'''
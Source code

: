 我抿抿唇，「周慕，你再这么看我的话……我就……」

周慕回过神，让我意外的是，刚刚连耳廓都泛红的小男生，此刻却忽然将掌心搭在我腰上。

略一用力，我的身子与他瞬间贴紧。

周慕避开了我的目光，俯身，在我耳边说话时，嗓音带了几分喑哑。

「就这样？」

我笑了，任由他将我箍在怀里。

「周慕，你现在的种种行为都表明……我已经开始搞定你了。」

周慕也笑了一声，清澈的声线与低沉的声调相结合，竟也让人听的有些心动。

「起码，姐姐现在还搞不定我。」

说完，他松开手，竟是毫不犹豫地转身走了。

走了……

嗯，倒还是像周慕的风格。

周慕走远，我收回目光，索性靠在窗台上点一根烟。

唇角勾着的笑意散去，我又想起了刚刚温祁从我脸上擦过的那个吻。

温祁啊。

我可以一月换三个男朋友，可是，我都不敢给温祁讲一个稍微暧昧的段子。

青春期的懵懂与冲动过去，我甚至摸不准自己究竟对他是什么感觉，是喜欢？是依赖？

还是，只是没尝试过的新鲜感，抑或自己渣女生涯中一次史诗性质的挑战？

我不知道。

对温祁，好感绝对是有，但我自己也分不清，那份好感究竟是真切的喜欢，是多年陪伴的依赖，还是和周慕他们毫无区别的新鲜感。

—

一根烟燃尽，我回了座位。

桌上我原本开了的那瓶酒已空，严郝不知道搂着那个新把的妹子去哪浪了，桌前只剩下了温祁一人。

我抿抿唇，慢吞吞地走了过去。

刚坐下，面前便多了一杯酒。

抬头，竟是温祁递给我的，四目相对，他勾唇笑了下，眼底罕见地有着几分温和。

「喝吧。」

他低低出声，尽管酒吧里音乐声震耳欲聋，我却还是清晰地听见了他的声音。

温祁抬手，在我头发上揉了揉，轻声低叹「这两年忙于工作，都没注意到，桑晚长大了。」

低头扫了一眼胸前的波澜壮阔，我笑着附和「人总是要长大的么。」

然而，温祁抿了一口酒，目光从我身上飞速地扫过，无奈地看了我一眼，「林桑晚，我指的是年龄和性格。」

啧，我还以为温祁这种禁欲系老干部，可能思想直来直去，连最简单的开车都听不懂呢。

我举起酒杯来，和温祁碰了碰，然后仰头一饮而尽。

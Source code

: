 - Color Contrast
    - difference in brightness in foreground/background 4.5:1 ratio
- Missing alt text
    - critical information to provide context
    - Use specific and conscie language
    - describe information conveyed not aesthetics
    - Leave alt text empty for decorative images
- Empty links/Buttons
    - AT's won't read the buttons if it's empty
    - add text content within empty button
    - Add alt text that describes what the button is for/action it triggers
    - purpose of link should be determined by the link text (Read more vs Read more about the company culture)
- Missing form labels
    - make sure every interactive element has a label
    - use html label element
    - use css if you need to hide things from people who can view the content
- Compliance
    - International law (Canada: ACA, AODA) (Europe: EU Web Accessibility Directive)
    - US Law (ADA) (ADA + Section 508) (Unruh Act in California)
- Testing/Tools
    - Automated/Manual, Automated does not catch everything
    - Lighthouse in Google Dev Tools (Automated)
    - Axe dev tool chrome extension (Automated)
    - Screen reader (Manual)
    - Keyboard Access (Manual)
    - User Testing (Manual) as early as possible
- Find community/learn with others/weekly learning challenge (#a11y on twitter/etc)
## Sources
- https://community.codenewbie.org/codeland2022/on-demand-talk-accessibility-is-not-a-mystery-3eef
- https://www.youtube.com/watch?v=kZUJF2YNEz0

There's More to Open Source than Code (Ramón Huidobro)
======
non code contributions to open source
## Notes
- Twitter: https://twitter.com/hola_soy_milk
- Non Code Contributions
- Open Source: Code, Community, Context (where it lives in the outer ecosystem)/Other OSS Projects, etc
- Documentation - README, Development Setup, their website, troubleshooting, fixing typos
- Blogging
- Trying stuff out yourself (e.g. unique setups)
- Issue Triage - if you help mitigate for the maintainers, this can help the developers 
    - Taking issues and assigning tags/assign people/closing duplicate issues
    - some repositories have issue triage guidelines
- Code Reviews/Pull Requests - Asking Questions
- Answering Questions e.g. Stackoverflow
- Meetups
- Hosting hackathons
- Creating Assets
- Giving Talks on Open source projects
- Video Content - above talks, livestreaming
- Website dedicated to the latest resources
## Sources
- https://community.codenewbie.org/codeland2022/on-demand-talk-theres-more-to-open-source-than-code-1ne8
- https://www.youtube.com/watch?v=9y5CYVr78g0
'''
Exercise:
Word for word, restate the lines above from the line containing "我可以一月换三个男朋友，可是，我都不敢给温祁讲一个稍微暧昧的段子。" through the line containing "- Missing alt text", with both included and nothing else.

Your solution:
我可以一月换三个男朋友，可是，我都不敢给温祁讲一个稍微暧昧的段子。

青春期的懵懂与冲动过去，我甚至摸不准自己究竟对他是什么感觉，是喜欢？是依赖？

还是，只是没尝试过的新鲜感，抑或自己渣女生涯中一次史诗性质的挑战？

我不知道。

对温祁，好感绝对是有，但我自己也分不清，那份好感究竟是真切的喜欢，是多年陪伴的依赖，还是和周慕他们毫无区别的新鲜感。

—

一根烟燃尽，我回了座位。

桌上我原本开了的那瓶酒已空，严郝不知道搂着那个新把的妹子去哪浪了，桌前只剩下了温祁一人。

我抿抿唇，慢吞吞地走了过去。

刚坐下，面前便多了一杯酒。

抬头，竟是温祁递给我的，四目相对，他勾唇笑了下，眼底罕见地有着几分温和。

「喝吧。」

他低低出声，尽管酒吧里音乐声震耳欲聋，我却还是清晰地听见了他的声音。

温祁抬手，在我头发上揉了揉，轻声低叹「这两年忙于工作，都没注意到，桑晚长大了。」

低头扫了一眼胸前的波澜壮阔，我笑着附和「人总是要长大的么。」

然而，温祁抿了一口酒，目光从我身上飞速地扫过，无奈地看了我一眼，「林桑晚，我指的是年龄和性格。」

啧，我还以为温祁这种禁欲系老干部，可能思想直来直去，连最简单的开车都听不懂呢。

我举起酒杯来，和温祁碰了碰，然后仰头一饮而尽。

Source code

: - Color Contrast
    - difference in brightness in foreground/background 4.5:1 ratio
- Missing alt text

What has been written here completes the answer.